_Prompt_.
Exactly how many lines in this listing contain "Home"? Only the number is needed.

··· Data for this task

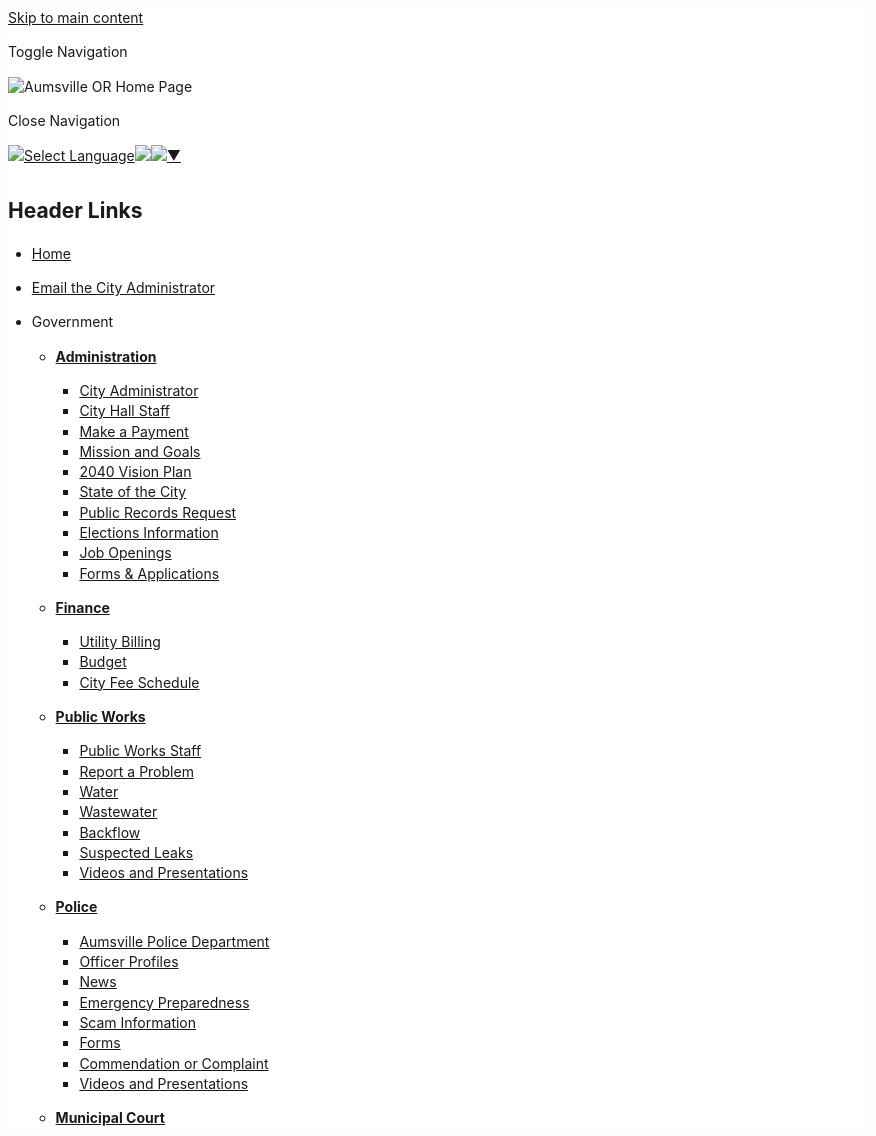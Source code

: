 [Skip to main content](https://www.aumsville.us/citycouncil/directory-listing/gregg-hudson/)

Toggle Navigation

![Aumsville OR Home Page](https://www.aumsville.us/themes/custom/aumsvilleor/aumsvilleor_theme/logo.png)

Close Navigation

![](https://www.google.com/images/cleardot.gif)[Select Language![](https://www.google.com/images/cleardot.gif)​![](https://www.google.com/images/cleardot.gif)▼](https://www.aumsville.us/citycouncil/directory-listing/gregg-hudson)

## Header Links

- [Home](https://www.aumsville.us)
- [Email the City Administrator](mailto:rharding@aumsville.us)



- Government
  
  - [**Administration**](https://www.aumsville.us/node/5831)
    
    - [City Administrator](https://www.aumsville.us/node/5331)
    - [City Hall Staff](https://www.aumsville.us/node/1971)
    - [Make a Payment](https://www.invoicecloud.com/portal/%28S%28vlosfbevutaypvxsiphwuxoe%29%29/2/Site.aspx?G=3252d025-1138-4237-8cbe-202e995bb6b7 "(opens in a new window)")
    - [Mission and Goals](https://www.aumsville.us/node/2711)
    - [2040 Vision Plan](https://www.aumsville.us/node/6741)
    - [State of the City](https://www.aumsville.us/node/4371)
    - [Public Records Request](https://www.aumsville.us/node/18691)
    - [Elections Information](https://www.aumsville.us/node/5101)
    - [Job Openings](https://www.aumsville.us/jobs)
    - [Forms &amp; Applications](https://www.aumsville.us/forms)
  - [**Finance**](https://www.aumsville.us/finance)
    
    - [Utility Billing](https://www.aumsville.us/node/4901)
    - [Budget](https://www.aumsville.us/node/4381)
    - [City Fee Schedule](https://www.aumsville.us/node/8321)
  
  
  
  - [**Public Works**](https://www.aumsville.us/node/149)
    
    - [Public Works Staff](https://www.aumsville.us/node/5251)
    - [Report a Problem](https://www.aumsville.us/node/4791)
    - [Water](https://www.aumsville.us/node/18701)
    - [Wastewater](https://www.aumsville.us/node/18696)
    - [Backflow](https://www.aumsville.us/node/4781)
    - [Suspected Leaks](https://www.aumsville.us/node/4721)
    - [Videos and Presentations](https://www.aumsville.us/node/8351)
  
  
  
  - [**Police**](https://www.aumsville.us/node/141)
    
    - [Aumsville Police Department](https://www.aumsville.us/node/4471)
    - [Officer Profiles](https://www.aumsville.us/node/4421)
    - [News](https://www.aumsville.us/news)
    - [Emergency Preparedness](https://www.aumsville.us/node/4481)
    - [Scam Information](https://www.aumsville.us/node/4461)
    - [Forms](https://www.aumsville.us/node/4441)
    - [Commendation or Complaint](https://www.aumsville.us/node/5131)
    - [Videos and Presentations](https://www.aumsville.us/node/7661)
  - [**Municipal Court**](https://www.aumsville.us/node/2011)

······

_Solution for this exercise_.
2